La lengua secreta

Es un tópico sobre los gitanos decir que su lengua existe solo para que no les entiendan los  payos o los habitantes de los pueblos por donde vagan, equiparándola así a una especie de germanía de ladrones. Un tópico antiguo que el propio Covarrubias testimoniaba utilizando también alguna de sus etimologías fantásticas. Veamos, por ejemplo, la entrada de su Tesoro sobre la jerigonza:
Jerigonza. Un cierto lenguaje particular de que usan los ciegos con que se entienden entre sí. Lo mesmo tienen los gitanos, y también forman lengua los rufianes y los ladrones, que llaman germanía. Díjose gerigonza, quasi gregigonza, porque en tiempos pasados era tan peregrina la lengua griega, que aun pocos de los que profesan facultades la entendían, y así decían hablar griego el que no se dejaba entender. O se dijo del nombre gyrus, gyri, que es vuelta y rodeo, por rodear las palabras, permutando las sílabas o trastocando las razones; o está corrompido de gytgonza, lenguaje de gitanos.

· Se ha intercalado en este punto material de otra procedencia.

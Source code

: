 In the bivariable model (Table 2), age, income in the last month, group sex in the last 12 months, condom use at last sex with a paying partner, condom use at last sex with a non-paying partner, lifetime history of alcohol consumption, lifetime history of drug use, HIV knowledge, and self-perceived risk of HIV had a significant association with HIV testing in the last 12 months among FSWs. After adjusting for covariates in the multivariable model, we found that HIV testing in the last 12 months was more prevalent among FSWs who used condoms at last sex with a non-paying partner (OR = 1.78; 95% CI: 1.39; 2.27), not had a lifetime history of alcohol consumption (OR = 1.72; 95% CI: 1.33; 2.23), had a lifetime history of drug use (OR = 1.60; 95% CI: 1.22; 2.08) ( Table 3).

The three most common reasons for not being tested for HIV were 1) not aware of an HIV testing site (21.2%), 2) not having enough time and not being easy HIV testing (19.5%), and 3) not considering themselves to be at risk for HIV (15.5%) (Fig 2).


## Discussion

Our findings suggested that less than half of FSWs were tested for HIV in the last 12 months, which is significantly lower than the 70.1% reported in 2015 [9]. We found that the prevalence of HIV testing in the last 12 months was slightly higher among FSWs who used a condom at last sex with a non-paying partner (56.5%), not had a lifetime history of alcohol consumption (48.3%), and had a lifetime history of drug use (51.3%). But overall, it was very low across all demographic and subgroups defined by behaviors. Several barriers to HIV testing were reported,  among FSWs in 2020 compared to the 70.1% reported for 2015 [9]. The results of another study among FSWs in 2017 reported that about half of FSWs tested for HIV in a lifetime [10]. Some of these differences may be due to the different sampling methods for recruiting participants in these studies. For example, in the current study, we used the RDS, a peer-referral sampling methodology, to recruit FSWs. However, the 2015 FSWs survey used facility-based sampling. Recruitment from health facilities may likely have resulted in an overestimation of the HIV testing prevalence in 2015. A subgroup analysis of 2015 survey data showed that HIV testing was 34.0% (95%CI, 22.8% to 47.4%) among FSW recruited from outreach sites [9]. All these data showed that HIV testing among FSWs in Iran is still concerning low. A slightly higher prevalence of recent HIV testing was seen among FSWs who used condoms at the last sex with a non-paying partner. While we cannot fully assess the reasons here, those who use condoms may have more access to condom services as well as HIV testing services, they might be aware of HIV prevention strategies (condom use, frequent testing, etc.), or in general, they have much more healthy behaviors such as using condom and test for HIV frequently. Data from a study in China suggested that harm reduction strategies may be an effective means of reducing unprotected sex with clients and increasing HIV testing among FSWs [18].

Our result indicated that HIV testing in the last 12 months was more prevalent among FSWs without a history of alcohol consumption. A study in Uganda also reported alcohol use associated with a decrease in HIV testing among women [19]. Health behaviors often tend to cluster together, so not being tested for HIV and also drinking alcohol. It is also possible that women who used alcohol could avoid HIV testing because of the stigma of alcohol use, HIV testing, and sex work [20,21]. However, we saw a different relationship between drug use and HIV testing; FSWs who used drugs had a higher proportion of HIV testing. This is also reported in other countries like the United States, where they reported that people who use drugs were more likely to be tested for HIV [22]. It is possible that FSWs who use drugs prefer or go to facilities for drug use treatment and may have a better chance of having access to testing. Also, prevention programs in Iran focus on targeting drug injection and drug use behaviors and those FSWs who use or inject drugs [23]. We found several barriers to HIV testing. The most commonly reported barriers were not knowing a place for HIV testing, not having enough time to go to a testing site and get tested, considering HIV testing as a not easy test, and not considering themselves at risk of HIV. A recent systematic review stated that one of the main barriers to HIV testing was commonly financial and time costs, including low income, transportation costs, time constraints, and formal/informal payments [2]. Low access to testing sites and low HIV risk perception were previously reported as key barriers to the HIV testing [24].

En la entrada anterior se trataba sobre todo de las tensiones que se entablan entre la identidad de un pueblo y las identidades de los individuos que lo forman, y que, en el caso de los gitanos, se manifiestan de manera especial en la lengua. En este contexto nos ha parecido muy oportuno, como ilustración de la entrada anterior, reproducir esta vívida anécdota que acabamos de encontrar. En ella queda claro hasta qué punto los gitanos, cuya lengua les otorga identidad, asumen el discurso del poder que los margina. Pero dejan de sentirse inferiores cuando averiguan que también su lengua puede escribirse como las lenguas «normales»:
«Cuando estaba enseñando en la escuela de un pueblo húngaro, los chicos de los gitanos Beas, que usaban entre ellos su lengua como una suerte de argot secreto o confidencial, me maldecían. Su lengua es una versión arcaica del rumano. También se habían traído las maldiciones desde su vieja patria. Yo hablo rumano, así que les respondí. Llegamos a un pacto. Si venían regularmente a la escuela, yo les enseñaría a escribir en su lengua materna. Permanecieron boquiabiertos durante varios minutos al ver en la pizarra que lo que pronunciaban se podía realmente escribir. Dijeron que ahora sabían claramente que eran iguales a aquellos muchachos a quienes sus maestros no les prohibían hablar en su propia lengua en la escuela. Sentían que los malos tiempos finalmente habían terminado: tenían palabras que no solo se podían pronunciar, sino también podían escribirse. De ahora en adelante dialogar sería solo cuestión de usar el diccionario. Estaban convencidos de que todo sería así de simple. No sabían que el diablo duerme en los detalles.»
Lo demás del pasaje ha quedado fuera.